A Structural Reset Under The New Income-tax Act
The renumbering exercise is not cosmetic. It aligns tax forms with the structure of the Income-tax Act, 2025, replacing numbering conventions that evolved in a piecemeal manner over the years.
Under the previous regime, form numbers were often introduced incrementally as new provisions were added. The result was a patchwork system that professionals navigated through experience rather than logic.
The Draft Income-tax Rules, 2026, aim to change that.
For taxpayers, the shift is expected to reduce confusion and duplication. For chartered accountants, tax advisors, employers and institutions, however, it will require recalibration of software systems, documentation workflows and compliance checklists.
Major Changes In Audit And International Tax Forms
Several commonly used audit-related forms have been renumbered under the draft rules:
Tax audit reports currently filed in Forms 3CA, 3CB and 3CD will now be consolidated under Form 26.
Transfer pricing audit documentation shifts from Form 3CEB to Form 48.
Minimum Alternate Tax (MAT) certification moves from Form 29B to Form 66.
Applications for a Tax Residency Certificate (TRC) will change from Form 10FA to Form 42.
Information furnished under Double Taxation Avoidance Agreements (DTAA), earlier reported in Form 10F, will now be submitted through Form 41.
These changes reflect the government’s attempt to reorganise audit and cross-border tax compliance into a clearer structural format.
Big Overhaul For Charitable Trusts And Non-Profits
Perhaps the most extensive restructuring under the draft rules affects charitable trusts and non-profit organisations.
The following renumbering has been proposed:
Provisional registration: Form 10A – Form 104
Final registration/renewal: Form 10AB – Form 105
Accumulation of income: Form 10 – Form 109
Audit reports: Forms 10B / 10BB – Form 112
Donee statement: Form 10BD – Form 113
Donor certificate: Form 10BE – Form 114
For NGOs and charitable institutions, this represents a significant compliance reset.
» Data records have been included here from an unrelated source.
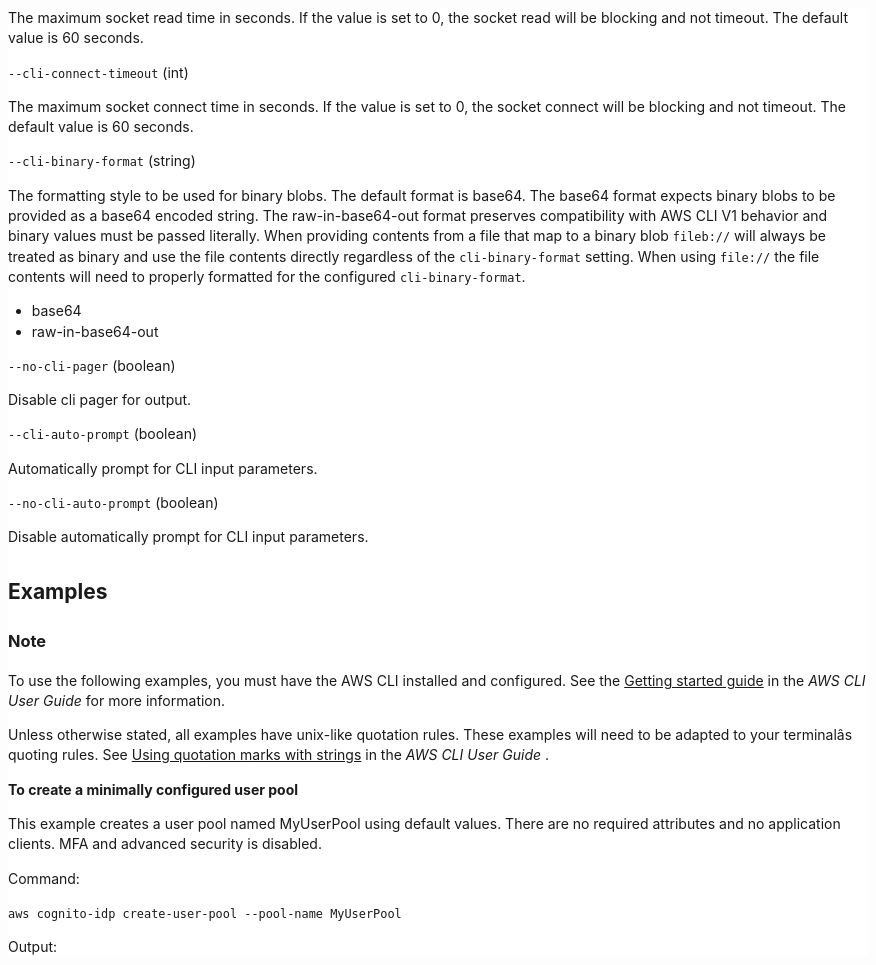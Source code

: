 The maximum socket read time in seconds. If the value is set to 0, the socket read will be blocking and not timeout. The default value is 60 seconds.

`--cli-connect-timeout` (int)

The maximum socket connect time in seconds. If the value is set to 0, the socket connect will be blocking and not timeout. The default value is 60 seconds.

`--cli-binary-format` (string)

The formatting style to be used for binary blobs. The default format is base64. The base64 format expects binary blobs to be provided as a base64 encoded string. The raw-in-base64-out format preserves compatibility with AWS CLI V1 behavior and binary values must be passed literally. When providing contents from a file that map to a binary blob `fileb://` will always be treated as binary and use the file contents directly regardless of the `cli-binary-format` setting. When using `file://` the file contents will need to properly formatted for the configured `cli-binary-format`.

- base64
- raw-in-base64-out

`--no-cli-pager` (boolean)

Disable cli pager for output.

`--cli-auto-prompt` (boolean)

Automatically prompt for CLI input parameters.

`--no-cli-auto-prompt` (boolean)

Disable automatically prompt for CLI input parameters.

## Examples

### Note

To use the following examples, you must have the AWS CLI installed and configured. See the [Getting started guide](https://docs.aws.amazon.com/cli/latest/userguide/cli-chap-getting-started.html) in the *AWS CLI User Guide* for more information.

Unless otherwise stated, all examples have unix-like quotation rules. These examples will need to be adapted to your terminalâs quoting rules. See [Using quotation marks with strings](https://docs.aws.amazon.com/cli/latest/userguide/cli-usage-parameters-quoting-strings.html) in the *AWS CLI User Guide* .

**To create a minimally configured user pool**

This example creates a user pool named MyUserPool using default values. There are no required attributes
and no application clients. MFA and advanced security is disabled.

Command:

```
aws cognito-idp create-user-pool --pool-name MyUserPool
```

Output:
Organisations will need to update donor communication formats, audit processes and reporting templates well before implementation.
TDS And TCS Forms Get A Fresh Identity
Core withholding tax forms have also been renumbered to align with the new framework.
Key changes include:
Application for lower or nil TDS: Form 13 – Form 128
Salary TDS certificate: Form 16 – Form 130
TDS return (salary): 24Q – Form 138
TDS return (residents): 26Q – Form 140
TDS return (non-residents): 27Q – Form 144
TCS return: 27EQ – Form 143
The restructuring is expected to better synchronise withholding compliance with real-time data analytics and automated reconciliation systems used by the tax department.
Informational And Reporting Forms Also Renumbered
The draft rules also introduce new numbers for widely used reporting forms:
Annual tax statement (26AS) – Form 168
Foreign remittance declaration: 15CA – Form 145
Chartered Accountant certificate for remittances: 15CB – Form 146
Statement of Financial Transactions (SFT): 61A – Form 165
For taxpayers accustomed to tracking familiar form numbers year after year, this will require adjustment. However, the broader objective appears to be harmonisation rather than complication.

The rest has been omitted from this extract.